I am having a question about pivoting a dataframe using a combination (categories) from 2 variables.
I am having the following dataframe:
df <- data.frame(id = (c(1,1,1,1,1,1,2,2,2,2,3,3,3,3,3,4,4,4,4,5,5,5,5,5,5)),
genes = c(4,4,4,5,5,5,4,4,4,5,4,4,5,5,5,4,4,4,5,4,4,4,5,5,5),
proteins = c(1,2,3,1,2,3,1,2,3,1,1,2,1,2,3,1,2,3,2,1,2,3,1,2,3),
values =c(1,4,5,6,4,10,5,4,6,13,14,54,34,67,45,1,3,5,7,5,12,5,6,44,3))
genes and protein variables represent different combinations (categories) within repeated measures of the same person. For example, the first measurement of id 1 gave the combination of gene "4" and protein "1", the second measurement of the same id gave the combination of gene "4" and protein "2" and so on. There are in total 6 combinations in the variables genes and protein (i.e. 4 & 1, 4 & 2, 4 & 3, 5 & 1, 5 & 2 and 5 & 3), with some of the ids having not all of them as you can see.

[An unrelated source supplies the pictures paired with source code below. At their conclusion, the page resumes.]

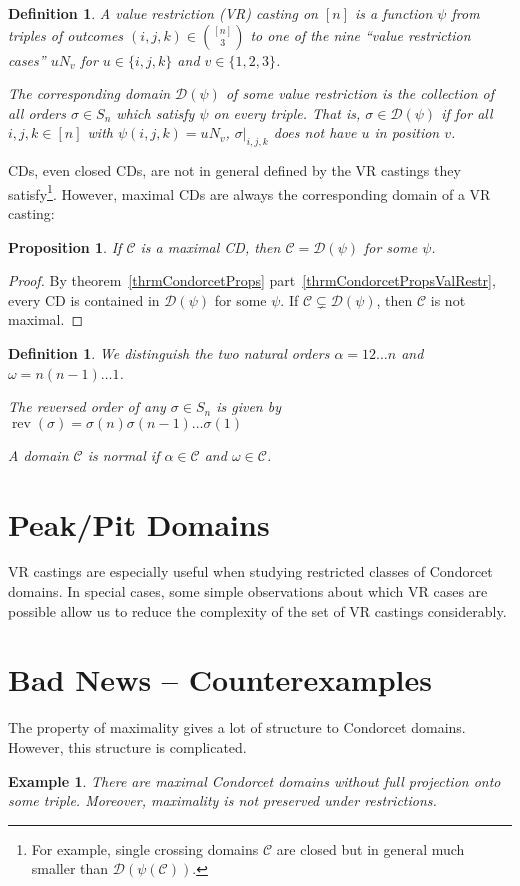 \documentclass[12pt]{article}
\newtheorem{definition}[theorem]{Definition}
\newtheorem{example}[theorem]{Example}
\newtheorem{proposition}[theorem]{Proposition}
\newcommand{\C}{\mathcal{C}}
\newcommand{\D}{\mathcal{D}}
\DeclareMathOperator*{\rev}{rev}
\newcommand{\1}[1]{\mathds{1}[{#1}]}
\begin{document}
  \begin{definition}
    A \emph{value restriction (VR) casting} on $[n]$ is a function
    $\psi$ from triples of outcomes $(i,j,k) \in {[n] \choose 3}$
    to one of the nine ``value restriction cases''
    $u N_v$ for $u\in\{i,j,k\}$ and $v\in \{1,2,3\}$.

    The corresponding domain $\D(\psi)$ of some value restriction 
    is the collection of all orders $\sigma \in S_n$ which satisfy $\psi$ on
    every triple. That is, $\sigma\in\D(\psi)$ if for all $i,j,k \in [n]$ with
    $\psi(i,j,k) = u N_v$, $\sigma|_{i,j,k}$ does not have $u$ in position $v$.
  \end{definition}

  CDs, even closed CDs, are not in general defined
  by the VR castings they satisfy\footnote{
    For example, single crossing domains $\C$ are closed but 
    in general much smaller than $\D(\psi(\C))$.
  }. However, maximal CDs are always the corresponding domain
  of a VR casting:

  \begin{proposition}
    If $\C$ is a maximal CD, then $\C = \D(\psi)$ for some $\psi$.
  \end{proposition}
  \begin{proof}
    By theorem~\ref{thrmCondorcetProps} part~\ref{thrmCondorcetPropsValRestr},
    every CD is contained in $\D(\psi)$ for some $\psi$.
    If $\C\subsetneq \D(\psi)$, then $\C$ is not maximal.
  \end{proof}

  \begin{definition}
    We distinguish the two natural orders
    $\alpha = 12\ldots n$ and $\omega = n(n-1)\ldots 1$.

    The reversed order of any $\sigma\in S_n$
    is given by $\rev(\sigma) = \sigma(n)\sigma(n-1)\ldots\sigma(1)$

    A domain $\C$ is \emph{normal} if $\alpha\in\C$ and $\omega\in\C$.
  \end{definition}

\section{Peak/Pit Domains}

  VR castings are especially useful when studying restricted classes of
  Condorcet domains. In special cases, some simple observations about which VR
  cases are possible allow us to reduce the complexity of the set of VR castings
  considerably.

\section{Bad News -- Counterexamples}

  The property of maximality gives a lot of structure to Condorcet domains.
  However, this structure is complicated.

  \begin{example}
    There are maximal Condorcet domains without full projection onto some
    triple. Moreover, maximality is not preserved under restrictions.
  \end{example}
\end{document}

What I want is to pivot_wider() that dataframe by making these 6 combinations as columns group_by() the id. That means that each person will have only one row of data, 6 columns of these categories (4 & 1, 4 & 2, 4 & 3, 5 & 1, 5 & 2 and 5 & 3) and "values" variable will go under each corresponding combination / category.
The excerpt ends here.